Welsh National Opera provided a thrilling experience that few who saw it will forget in David Pountney's astonishing new production of Mussorgsky's Khovanshchina. A fitting climax to the company's spring visit to Milton Keynes, it offered a welcome engagement with the unfamiliar after four days devoted to the popular (Madama Butterfly and Carmen).

An unashamed innovator (many have still not forgiven his recent space-travelling version of The Flying Dutchman), Pountney does not let down his audience here. Eye-popping sequences include a bathroom tryst between the tyrannical Prince Ivan Khovansky (Robert Hayward, pictured) and a naked Persian slave (Beate Vollack). His intravenous shot of heroin is followed by a more terminal injection when he perishes, Marat-style, to a knife wielded by the shadowy politico Shaklovity. He is played by baritone Peter Sidhom, on superb form and one of the evening's few singers whose words are always intelligible in this English language version of the opera, offered without surtitles.
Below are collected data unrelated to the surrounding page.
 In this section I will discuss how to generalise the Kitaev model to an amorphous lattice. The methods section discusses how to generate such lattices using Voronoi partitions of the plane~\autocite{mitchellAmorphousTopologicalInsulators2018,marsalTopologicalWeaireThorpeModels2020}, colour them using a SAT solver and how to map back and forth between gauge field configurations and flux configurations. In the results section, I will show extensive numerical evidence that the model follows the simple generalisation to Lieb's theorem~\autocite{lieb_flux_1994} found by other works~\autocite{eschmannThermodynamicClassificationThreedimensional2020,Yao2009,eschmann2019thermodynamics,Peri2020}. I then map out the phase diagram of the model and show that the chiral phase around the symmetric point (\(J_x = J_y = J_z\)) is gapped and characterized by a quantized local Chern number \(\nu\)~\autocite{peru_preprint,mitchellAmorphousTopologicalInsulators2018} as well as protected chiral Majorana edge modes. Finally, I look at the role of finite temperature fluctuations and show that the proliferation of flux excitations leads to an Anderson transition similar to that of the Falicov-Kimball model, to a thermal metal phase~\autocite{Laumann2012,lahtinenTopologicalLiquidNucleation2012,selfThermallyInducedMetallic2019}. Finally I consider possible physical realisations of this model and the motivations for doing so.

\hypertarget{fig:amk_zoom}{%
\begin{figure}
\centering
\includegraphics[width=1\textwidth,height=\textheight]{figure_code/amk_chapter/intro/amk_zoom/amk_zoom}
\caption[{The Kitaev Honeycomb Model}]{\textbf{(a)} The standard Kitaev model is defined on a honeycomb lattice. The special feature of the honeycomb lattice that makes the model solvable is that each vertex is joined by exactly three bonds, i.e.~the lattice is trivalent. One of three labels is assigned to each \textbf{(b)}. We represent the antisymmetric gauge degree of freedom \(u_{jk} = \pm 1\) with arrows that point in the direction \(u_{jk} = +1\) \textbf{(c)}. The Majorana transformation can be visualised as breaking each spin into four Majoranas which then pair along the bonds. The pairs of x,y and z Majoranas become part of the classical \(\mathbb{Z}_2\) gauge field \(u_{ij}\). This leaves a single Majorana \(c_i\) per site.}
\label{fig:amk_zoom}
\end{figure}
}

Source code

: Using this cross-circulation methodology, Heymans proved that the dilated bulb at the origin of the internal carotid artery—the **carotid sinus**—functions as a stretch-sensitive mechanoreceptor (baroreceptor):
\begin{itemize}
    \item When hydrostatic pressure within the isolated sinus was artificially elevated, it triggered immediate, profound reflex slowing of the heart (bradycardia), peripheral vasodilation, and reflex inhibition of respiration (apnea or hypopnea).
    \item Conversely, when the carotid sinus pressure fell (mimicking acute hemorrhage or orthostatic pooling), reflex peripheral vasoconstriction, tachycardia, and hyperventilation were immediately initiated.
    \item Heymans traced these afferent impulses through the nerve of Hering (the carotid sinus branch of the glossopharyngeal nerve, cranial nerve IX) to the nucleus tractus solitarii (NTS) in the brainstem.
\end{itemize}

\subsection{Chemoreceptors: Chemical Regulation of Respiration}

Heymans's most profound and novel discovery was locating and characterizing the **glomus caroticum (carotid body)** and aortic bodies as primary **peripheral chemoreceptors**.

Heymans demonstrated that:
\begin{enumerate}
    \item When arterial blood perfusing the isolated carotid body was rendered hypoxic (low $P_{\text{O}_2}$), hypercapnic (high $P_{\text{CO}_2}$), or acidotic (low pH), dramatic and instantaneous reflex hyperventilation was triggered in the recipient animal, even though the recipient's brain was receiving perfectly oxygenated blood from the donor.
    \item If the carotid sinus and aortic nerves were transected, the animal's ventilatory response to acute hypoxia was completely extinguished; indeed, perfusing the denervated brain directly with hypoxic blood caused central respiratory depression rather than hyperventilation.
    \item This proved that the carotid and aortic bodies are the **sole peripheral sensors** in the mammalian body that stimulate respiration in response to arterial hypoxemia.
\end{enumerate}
That long sections pass without the dialogue being fully understood is perhaps of no great moment, however. Mood and music are so much of what the evening offers, the latter wonderfully Russian in this orchestration by Shostakovich - all ringing bells, martial trumpets, and stirring choruses (WNO's huge resources in this area bigger than ever on this occasion). Conductor Lothar Koenigs gives a masterly interpretation of the score.

If the actions do not always speak louder than words, there are enough of these to convey the burden of the drama - essentially a struggle for power between rival factions that is eventually settled with the accession of ten-year-old Peter (eventually to be "the Great").

That this is a matter of jaw-jaw and war-war is eloquently expressed in Johan Engels's remarkable design. This is at once reminiscent, in its arrangements of desks punctuated by tunnelled stairs, both of an arena for political debate (say the UN headquarters) and one for fighting (say the Coliseum). In a stupendous start to the evening this is steadily illuminated (lighting: Fabrice Kebour) during the course of the lovely overture, thus giving up to our view a mass of sleeping figures - Red Square at sunrise. The end is mass suicide of the Old Believers, a religious group led by the charismatic Dosifei (Julian Close). The setting this time is the choral version of another 20th-century Russian giant, Stravinsky. It is moving and magnificent.